その結果、ページごとに同じボタンが何度も印刷され、本文に被って内容が読めなくなったり、ユーザーにとって不利益が多いです。というか単純に邪魔。。

印刷専用CSSで微調整
そんな時は、印刷専用のCSS@media print
を使って、表示を調整してあげると親切です。
/* 例:要素を非表示に */
@media print {
.fixed-button {
display: none;
}
}
例えばこんな感じで@media print {}
の中で、不要な要素を非表示にしたり、レイアウト自体を調整をすることができます。
「どこまでやるか問題」はあるけれど
もちろん、印刷時の見た目をどこまで考慮するかは、プロジェクトやクライアントの要件次第です。
僕の場合、特に指定がなければ、基本的にはサイト用に書いたコードの結果をそのまま受け入れてもらっています。
ただし「最低限」の配慮として、固定表示の解除だけは標準で提供している次第。
例えば以下のような簡単な対応でも十分効果があります。
- 不要な要素は
display: none;
で非表示にする position: fixed;
をrelative
やabsolute
にして固定を解除し、レイアウトの邪魔をしないようにする
/* 例:固定表示の解除 */
@media print {
.fixed-button {
position: relative;
}
}
この程度なら開発側の負担も少ないので、「標準対応」として提供しやすい範囲です。
線引きはしっかりと
ただし、印刷用CSSは細かくやり始めるとキリがありません。
ブラウザやデバイス、そしてユーザーの設定ごとにも印刷結果は異なるため、印刷時の細かなレイアウト調整は想像以上に難しいのが実情です。
たま~~に「印刷した時のレイアウトも完璧にしろ」といった無茶な要望をもらうことがありますが、何でも引き受けてしまうと収拾がつかなくなるので注意が必要です。
結局のところ、「ウェブ」と「紙」は別物。
印刷機能は、あくまでメモ用途の“おまけ”くらいに捉え、ある程度のラインで「ここまでが対応範囲です」としっかり線引きしておくのが大切だと考えています。どうしても専用の調整が必要ならば、しっかりと仕様の策定と予算の確保が必要です。
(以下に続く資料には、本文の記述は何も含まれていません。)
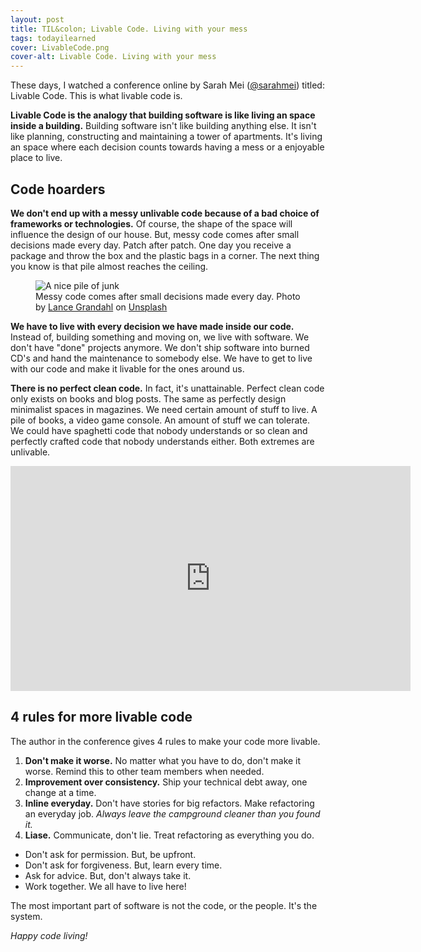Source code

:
 ```yaml
---
layout: post
title: TIL&colon; Livable Code. Living with your mess
tags: todayilearned
cover: LivableCode.png
cover-alt: Livable Code. Living with your mess
---
```


These days, I watched a conference online by Sarah Mei ([@sarahmei](https://twitter.com/sarahmei)) titled: Livable Code. This is what livable code is.

**Livable Code is the analogy that building software is like living an space inside a building.** Building software isn't like building anything else. It isn't like planning, constructing and maintaining a tower of apartments. It's living an space where each decision counts towards having a mess or a enjoyable place to live.

## Code hoarders

**We don't end up with a messy unlivable code because of a bad choice of frameworks or technologies.** Of course, the shape of the space will influence the design of our house. But, messy code comes after small decisions made every day. Patch after patch. One day you receive a package and throw the box and the plastic bags in a corner. The next thing you know is that pile almost reaches the ceiling.

<figure>
<img src="https://images.unsplash.com/photo-1584786454449-ecc77738684c?crop=entropy&cs=tinysrgb&fit=crop&fm=jpg&h=480&ixid=MXwxfDB8MXxhbGx8fHx8fHx8fA&ixlib=rb-1.2.1&q=80&utm_campaign=api-credit&utm_medium=referral&utm_source=unsplash_source&w=640" alt="A nice pile of junk" />

<figcaption>Messy code comes after small decisions made every day. <span>Photo by <a href="https://unsplash.com/@lg17?utm_source=unsplash&amp;utm_medium=referral&amp;utm_content=creditCopyText">Lance Grandahl</a> on <a href="https://unsplash.com/?utm_source=unsplash&amp;utm_medium=referral&amp;utm_content=creditCopyText">Unsplash</a></span></figcaption>
</figure>

**We have to live with every decision we have made inside our code.** Instead of, building something and moving on, we live with software. We don't have "done" projects anymore. We don't ship software into burned CD's and hand the maintenance to somebody else. We have to get to live with our code and make it livable for the ones around us.

**There is no perfect clean code.** In fact, it's unattainable. Perfect clean code only exists on books and blog posts. The same as perfectly design minimalist spaces in magazines. We need certain amount of stuff to live. A pile of books, a video game console. An amount of stuff we can tolerate. We could have spaghetti code that nobody understands or so clean and perfectly crafted code that nobody understands either. Both extremes are unlivable.

<div class="video-container">
<iframe src="https://www.youtube-nocookie.com/embed/8_UoDmJi7U8?rel=0&fs=0" width="640" height="360" frameborder="0"></iframe>
</div>

## 4 rules for more livable code

The author in the conference gives 4 rules to make your code more livable.

1. **Don't make it worse.** No matter what you have to do, don't make it worse. Remind this to other team members when needed.
2. **Improvement over consistency.** Ship your technical debt away, one change at a time.
3. **Inline everyday.** Don't have stories for big refactors. Make refactoring an everyday job. _Always leave the campground cleaner than you found it._
4. **Liase.** Communicate, don't lie. Treat refactoring as everything you do.
  * Don't ask for permission. But, be upfront.
  * Don't ask for forgiveness. But, learn every time.
  * Ask for advice. But, don't always take it.
  * Work together. We all have to live here!

The most important part of software is not the code, or the people. It's the system.

_Happy code living!_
ユーザー側も、どうしても完璧なレイアウトで印刷したい場合は、画面をキャプチャして画像にしてから印刷したほうが、どう考えても一番確実です。
まとめ
以上、固定表示の要素は印刷用CSSで一手間かけると親切ですよというお話でした。
ほんの少しの配慮ですが、ユーザー体験はグッと良くなります。そういった視点も大事にしていきたいです。